Aim of the task:
Exclude the pictures, then restate exactly each line of the data below from the first through the line containing "Unit 0: Foundations".

Dataset entries

*** Block opens ***

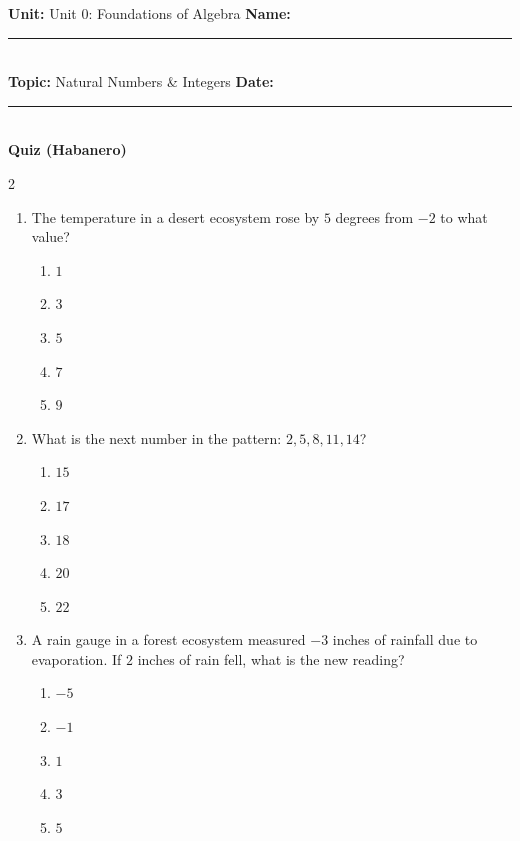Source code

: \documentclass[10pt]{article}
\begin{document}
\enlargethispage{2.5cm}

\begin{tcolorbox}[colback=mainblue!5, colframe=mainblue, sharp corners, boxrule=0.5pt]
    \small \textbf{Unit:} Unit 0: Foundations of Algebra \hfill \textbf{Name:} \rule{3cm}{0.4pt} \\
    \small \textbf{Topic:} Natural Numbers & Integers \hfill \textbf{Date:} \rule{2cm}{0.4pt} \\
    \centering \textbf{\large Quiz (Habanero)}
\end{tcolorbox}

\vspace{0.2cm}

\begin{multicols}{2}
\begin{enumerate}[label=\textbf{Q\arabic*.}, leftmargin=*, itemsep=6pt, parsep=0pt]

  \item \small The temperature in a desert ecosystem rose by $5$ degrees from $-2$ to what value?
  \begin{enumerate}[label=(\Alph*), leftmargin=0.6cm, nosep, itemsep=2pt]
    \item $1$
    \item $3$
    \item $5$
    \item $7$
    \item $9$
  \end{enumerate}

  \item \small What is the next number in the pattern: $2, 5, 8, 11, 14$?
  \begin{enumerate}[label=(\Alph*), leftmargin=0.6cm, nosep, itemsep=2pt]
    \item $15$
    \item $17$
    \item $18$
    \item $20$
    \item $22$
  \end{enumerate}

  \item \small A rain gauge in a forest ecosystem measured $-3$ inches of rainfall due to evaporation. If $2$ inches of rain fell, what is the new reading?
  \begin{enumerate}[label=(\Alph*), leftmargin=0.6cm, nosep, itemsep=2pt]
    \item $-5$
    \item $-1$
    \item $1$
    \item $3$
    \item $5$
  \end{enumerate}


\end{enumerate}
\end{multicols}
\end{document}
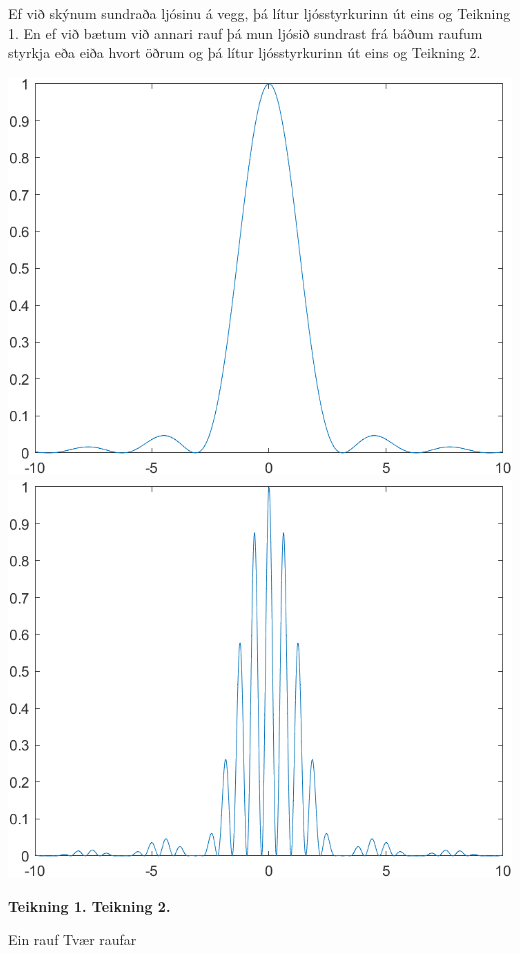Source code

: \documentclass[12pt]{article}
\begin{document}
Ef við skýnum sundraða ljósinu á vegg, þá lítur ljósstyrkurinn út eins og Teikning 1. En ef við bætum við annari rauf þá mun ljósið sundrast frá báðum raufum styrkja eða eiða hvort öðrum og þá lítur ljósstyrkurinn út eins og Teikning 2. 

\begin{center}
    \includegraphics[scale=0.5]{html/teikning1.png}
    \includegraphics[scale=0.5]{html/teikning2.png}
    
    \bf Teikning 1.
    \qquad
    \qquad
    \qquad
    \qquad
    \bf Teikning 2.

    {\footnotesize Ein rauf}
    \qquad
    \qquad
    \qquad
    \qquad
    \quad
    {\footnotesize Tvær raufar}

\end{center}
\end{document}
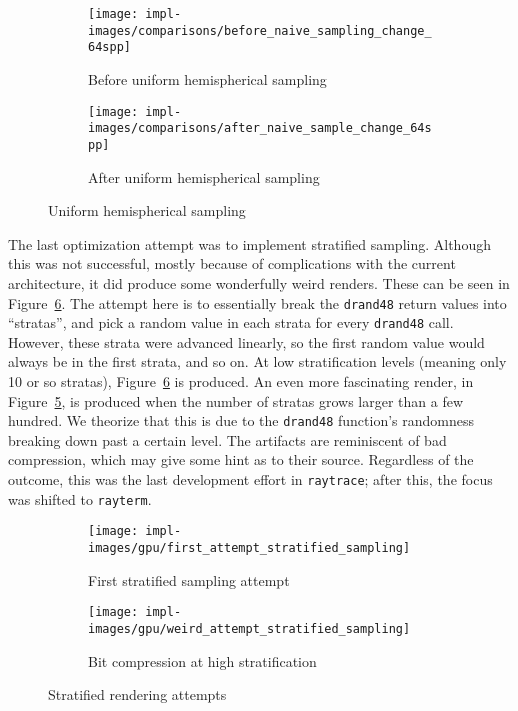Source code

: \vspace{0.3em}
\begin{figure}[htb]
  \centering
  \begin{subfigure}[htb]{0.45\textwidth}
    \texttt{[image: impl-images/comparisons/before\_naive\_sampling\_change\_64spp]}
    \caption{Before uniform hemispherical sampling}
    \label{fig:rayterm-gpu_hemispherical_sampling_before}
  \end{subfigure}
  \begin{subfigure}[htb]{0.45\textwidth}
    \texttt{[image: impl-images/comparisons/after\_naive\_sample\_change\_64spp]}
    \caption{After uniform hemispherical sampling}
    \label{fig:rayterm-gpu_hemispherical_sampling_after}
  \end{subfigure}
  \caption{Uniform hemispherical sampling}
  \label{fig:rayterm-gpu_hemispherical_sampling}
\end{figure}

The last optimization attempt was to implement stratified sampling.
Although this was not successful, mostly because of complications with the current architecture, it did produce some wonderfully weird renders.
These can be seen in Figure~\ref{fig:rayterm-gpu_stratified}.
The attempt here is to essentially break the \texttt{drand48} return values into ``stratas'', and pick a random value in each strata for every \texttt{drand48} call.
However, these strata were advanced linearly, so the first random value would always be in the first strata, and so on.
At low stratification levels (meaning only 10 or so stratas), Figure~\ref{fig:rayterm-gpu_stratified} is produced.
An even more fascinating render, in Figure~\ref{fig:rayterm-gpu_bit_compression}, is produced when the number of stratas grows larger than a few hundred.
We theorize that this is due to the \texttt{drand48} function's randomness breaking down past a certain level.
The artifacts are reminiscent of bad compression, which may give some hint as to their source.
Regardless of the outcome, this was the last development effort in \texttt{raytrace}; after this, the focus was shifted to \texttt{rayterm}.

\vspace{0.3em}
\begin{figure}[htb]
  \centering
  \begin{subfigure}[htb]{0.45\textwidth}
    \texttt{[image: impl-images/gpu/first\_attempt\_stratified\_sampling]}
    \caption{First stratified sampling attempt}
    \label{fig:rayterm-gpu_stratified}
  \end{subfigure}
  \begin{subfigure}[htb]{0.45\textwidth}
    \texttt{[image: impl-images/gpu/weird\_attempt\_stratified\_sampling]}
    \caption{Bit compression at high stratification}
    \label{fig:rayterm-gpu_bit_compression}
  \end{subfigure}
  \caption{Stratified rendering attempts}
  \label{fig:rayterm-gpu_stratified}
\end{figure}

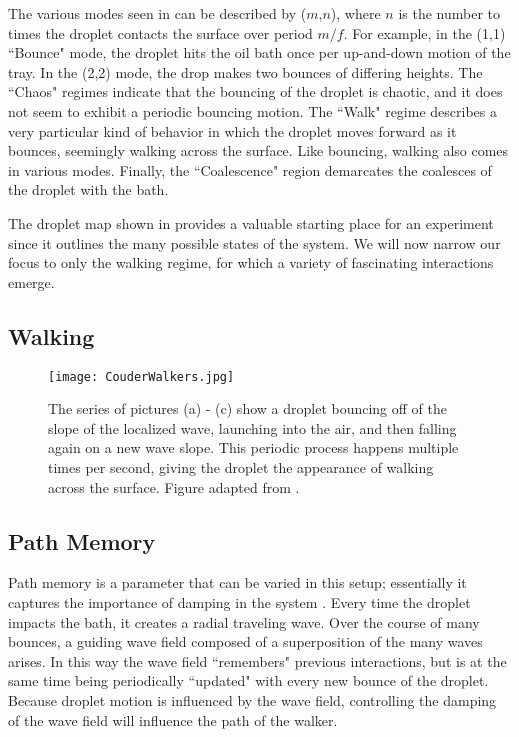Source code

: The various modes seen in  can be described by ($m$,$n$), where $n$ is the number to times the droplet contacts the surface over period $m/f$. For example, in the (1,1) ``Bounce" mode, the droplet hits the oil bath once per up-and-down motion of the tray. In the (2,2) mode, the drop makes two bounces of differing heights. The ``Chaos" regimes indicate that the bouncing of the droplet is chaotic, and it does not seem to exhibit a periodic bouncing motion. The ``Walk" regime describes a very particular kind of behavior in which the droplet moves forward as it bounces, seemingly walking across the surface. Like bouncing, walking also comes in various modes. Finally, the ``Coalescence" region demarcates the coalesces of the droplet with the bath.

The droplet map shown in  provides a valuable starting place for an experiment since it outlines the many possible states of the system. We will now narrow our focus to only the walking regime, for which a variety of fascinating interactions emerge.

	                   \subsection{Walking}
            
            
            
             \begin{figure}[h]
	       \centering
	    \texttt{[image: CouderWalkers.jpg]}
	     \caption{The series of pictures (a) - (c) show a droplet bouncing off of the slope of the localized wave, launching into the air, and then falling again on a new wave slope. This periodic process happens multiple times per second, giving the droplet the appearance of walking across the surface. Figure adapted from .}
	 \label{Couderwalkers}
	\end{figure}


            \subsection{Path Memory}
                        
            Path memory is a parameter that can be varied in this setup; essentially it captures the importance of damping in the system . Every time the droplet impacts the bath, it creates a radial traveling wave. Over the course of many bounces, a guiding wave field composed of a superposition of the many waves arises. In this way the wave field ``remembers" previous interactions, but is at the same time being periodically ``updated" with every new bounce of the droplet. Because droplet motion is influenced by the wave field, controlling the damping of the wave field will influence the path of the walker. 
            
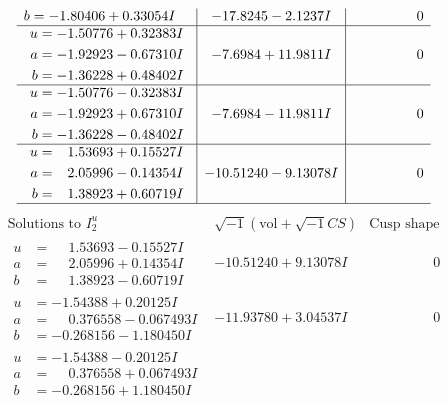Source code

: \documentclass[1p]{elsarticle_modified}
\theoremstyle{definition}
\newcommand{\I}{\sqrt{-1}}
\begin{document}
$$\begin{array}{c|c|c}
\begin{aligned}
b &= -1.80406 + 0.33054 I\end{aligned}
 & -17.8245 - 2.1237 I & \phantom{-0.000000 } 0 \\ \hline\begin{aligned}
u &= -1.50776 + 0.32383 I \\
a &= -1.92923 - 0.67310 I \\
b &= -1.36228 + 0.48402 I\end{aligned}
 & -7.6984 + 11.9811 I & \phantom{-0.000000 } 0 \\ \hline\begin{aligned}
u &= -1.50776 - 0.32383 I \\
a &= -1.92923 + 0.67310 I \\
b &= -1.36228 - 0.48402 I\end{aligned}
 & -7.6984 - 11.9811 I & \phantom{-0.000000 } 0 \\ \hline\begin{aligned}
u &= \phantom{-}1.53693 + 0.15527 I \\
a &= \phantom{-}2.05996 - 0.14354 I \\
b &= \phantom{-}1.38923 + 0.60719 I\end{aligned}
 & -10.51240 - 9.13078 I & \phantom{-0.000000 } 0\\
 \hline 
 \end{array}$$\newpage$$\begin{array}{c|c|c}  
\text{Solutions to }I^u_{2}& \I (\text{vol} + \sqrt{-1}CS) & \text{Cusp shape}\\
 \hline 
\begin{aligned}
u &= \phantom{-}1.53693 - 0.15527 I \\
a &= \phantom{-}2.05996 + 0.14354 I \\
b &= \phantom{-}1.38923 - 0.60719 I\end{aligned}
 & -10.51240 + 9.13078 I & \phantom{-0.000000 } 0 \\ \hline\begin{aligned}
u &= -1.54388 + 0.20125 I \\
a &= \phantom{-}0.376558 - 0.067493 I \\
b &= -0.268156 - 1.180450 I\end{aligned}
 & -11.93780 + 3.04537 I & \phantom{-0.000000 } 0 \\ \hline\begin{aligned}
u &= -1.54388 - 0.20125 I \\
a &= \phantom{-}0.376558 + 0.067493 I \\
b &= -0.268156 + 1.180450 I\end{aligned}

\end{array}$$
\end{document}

*** Block closes ***

Exercise solution:
Source code

: \documentclass[10pt]{article}
\begin{document}
\enlargethispage{2.5cm}

\begin{tcolorbox}[colback=mainblue!5, colframe=mainblue, sharp corners, boxrule=0.5pt]
    \small \textbf{Unit:} Unit 0: Foundations of Algebra \hfill \textbf{Name:} \rule{3cm}{0.4pt} \\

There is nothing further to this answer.